Comment Re:No reason to distrust Rijndael (Score 3, Insightful) 168
Good points. But then again remember that the NSA, having approved the cipher for use with classified documents, now has to use it themselves if they want to exchange top secret classified information with the rest of the US government! I think it's much more likely that they did apply even more of their vaunted cryptanalytic prowess to it when NIST gave their approval in 2000, and when by 2003 they found no significant weaknesses, they approved it for use with classified information. If they had found a significant weakness in AES and approved it anyway for such use, how arrogant and stupid would that make them? Their own supposedly secure communications with the rest of the government would be compromised as a result! As I said you can accuse the NSA of being many things, but I don't think stupidity is one of them.

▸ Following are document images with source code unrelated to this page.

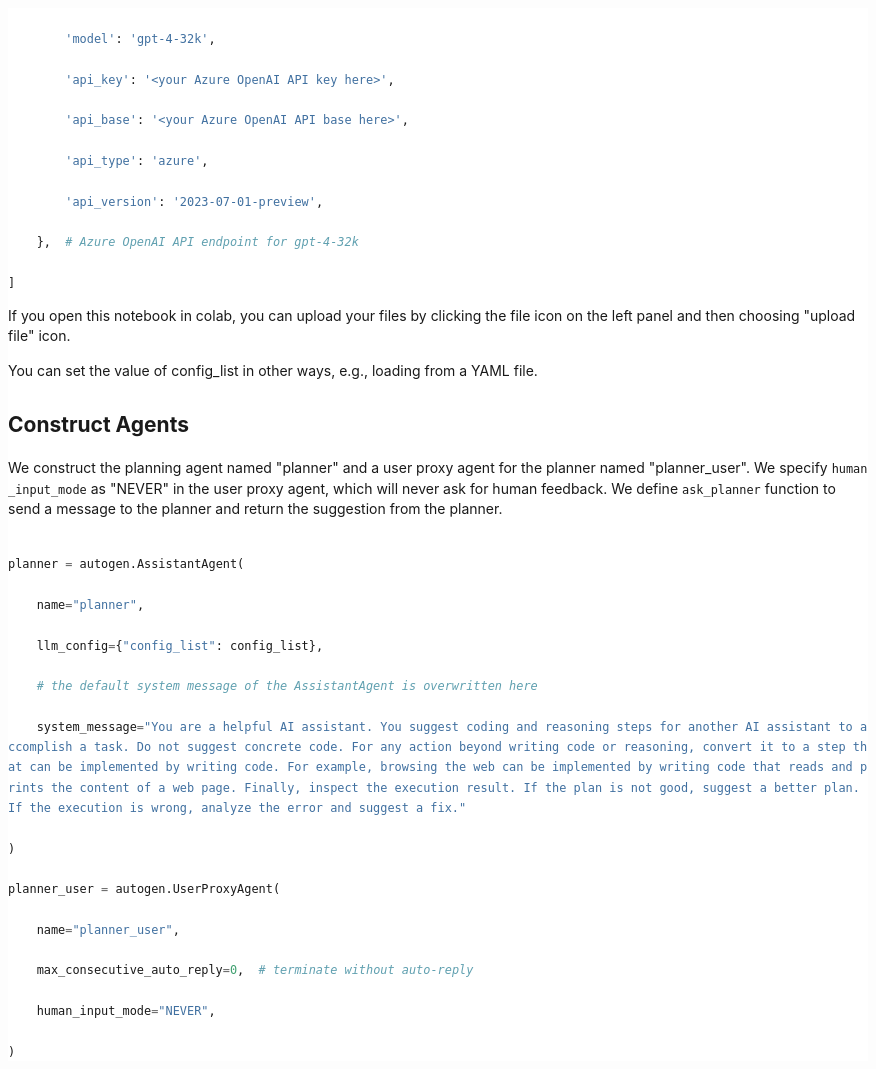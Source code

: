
 ```python

        'model': 'gpt-4-32k',

        'api_key': '<your Azure OpenAI API key here>',

        'api_base': '<your Azure OpenAI API base here>',

        'api_type': 'azure',

        'api_version': '2023-07-01-preview',

    },  # Azure OpenAI API endpoint for gpt-4-32k

]

```

  

If you open this notebook in colab, you can upload your files by clicking the file icon on the left panel and then choosing "upload file" icon.

  

You can set the value of config_list in other ways, e.g., loading from a YAML file.

  

## Construct Agents

  

We construct the planning agent named "planner" and a user proxy agent for the planner named "planner_user". We specify `human_input_mode` as "NEVER" in the user proxy agent, which will never ask for human feedback. We define `ask_planner` function to send a message to the planner and return the suggestion from the planner.

  
  

```python

planner = autogen.AssistantAgent(

    name="planner",

    llm_config={"config_list": config_list},

    # the default system message of the AssistantAgent is overwritten here

    system_message="You are a helpful AI assistant. You suggest coding and reasoning steps for another AI assistant to accomplish a task. Do not suggest concrete code. For any action beyond writing code or reasoning, convert it to a step that can be implemented by writing code. For example, browsing the web can be implemented by writing code that reads and prints the content of a web page. Finally, inspect the execution result. If the plan is not good, suggest a better plan. If the execution is wrong, analyze the error and suggest a fix."

)

planner_user = autogen.UserProxyAgent(

    name="planner_user",

    max_consecutive_auto_reply=0,  # terminate without auto-reply

    human_input_mode="NEVER",

)

```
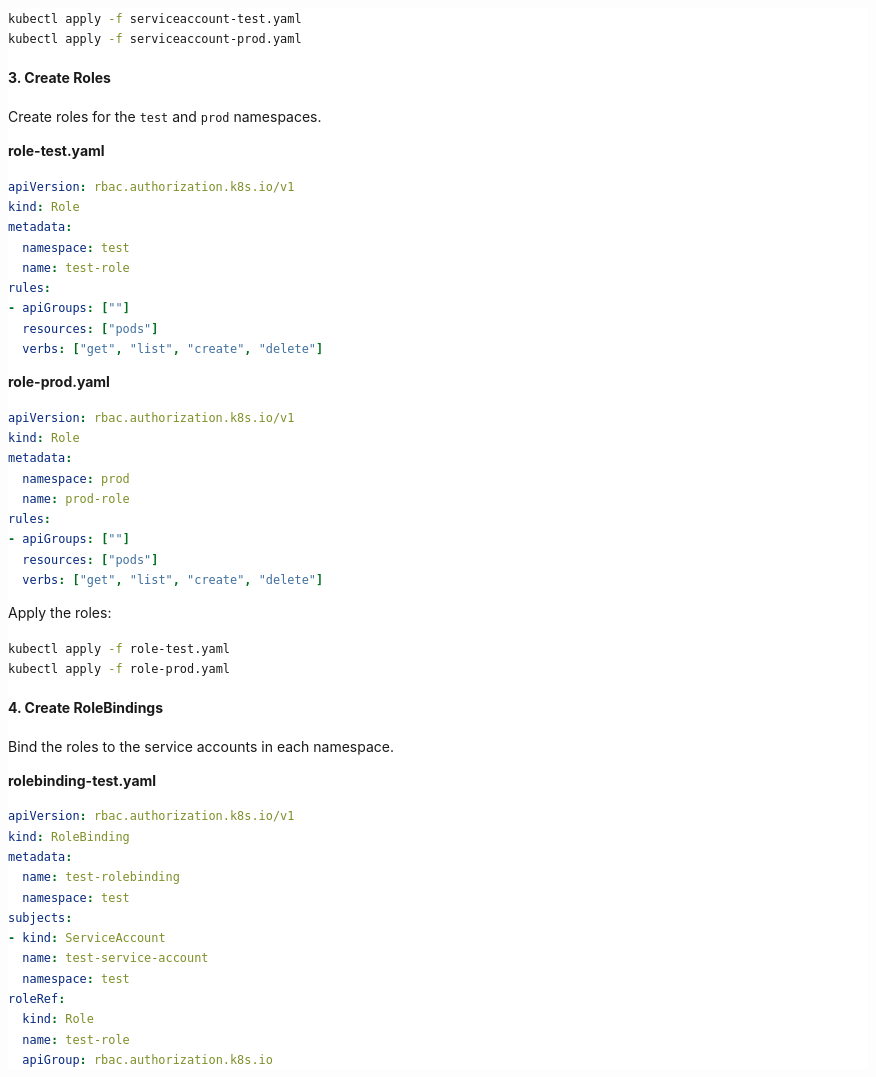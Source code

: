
 ```sh
kubectl apply -f serviceaccount-test.yaml
kubectl apply -f serviceaccount-prod.yaml
```

#### 3. Create Roles

Create roles for the `test` and `prod` namespaces.

**role-test.yaml**

```yaml
apiVersion: rbac.authorization.k8s.io/v1
kind: Role
metadata:
  namespace: test
  name: test-role
rules:
- apiGroups: [""]
  resources: ["pods"]
  verbs: ["get", "list", "create", "delete"]
```

**role-prod.yaml**

```yaml
apiVersion: rbac.authorization.k8s.io/v1
kind: Role
metadata:
  namespace: prod
  name: prod-role
rules:
- apiGroups: [""]
  resources: ["pods"]
  verbs: ["get", "list", "create", "delete"]
```

Apply the roles:

```sh
kubectl apply -f role-test.yaml
kubectl apply -f role-prod.yaml
```

#### 4. Create RoleBindings

Bind the roles to the service accounts in each namespace.

**rolebinding-test.yaml**

```yaml
apiVersion: rbac.authorization.k8s.io/v1
kind: RoleBinding
metadata:
  name: test-rolebinding
  namespace: test
subjects:
- kind: ServiceAccount
  name: test-service-account
  namespace: test
roleRef:
  kind: Role
  name: test-role
  apiGroup: rbac.authorization.k8s.io
```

Snowden himself said it: "Encryption works. Properly implemented strong crypto systems are one of the few things that you can rely on." Emphasis added. The real trouble is there are too many systems out there that use otherwise sound cryptographic primitives in insecure ways, either by incompetence or by design. The NSA has been known to pressure manufacturers of security equipment to do the latter, and naturally they will only certify equipment that hasn't been thus back-doored for government use.
And no, I don't think breaking AES would be career suicide for an academic cryptanalyst. Fermat's Last Theorem would also have been considered career suicide for centuries for the same reasons you cite, but now Andrew Wiles is one of the most famous mathematicians in the world. True, it's a hard problem, but if you manage to publish a workable break of AES you would become the most famous cryptographer in the world.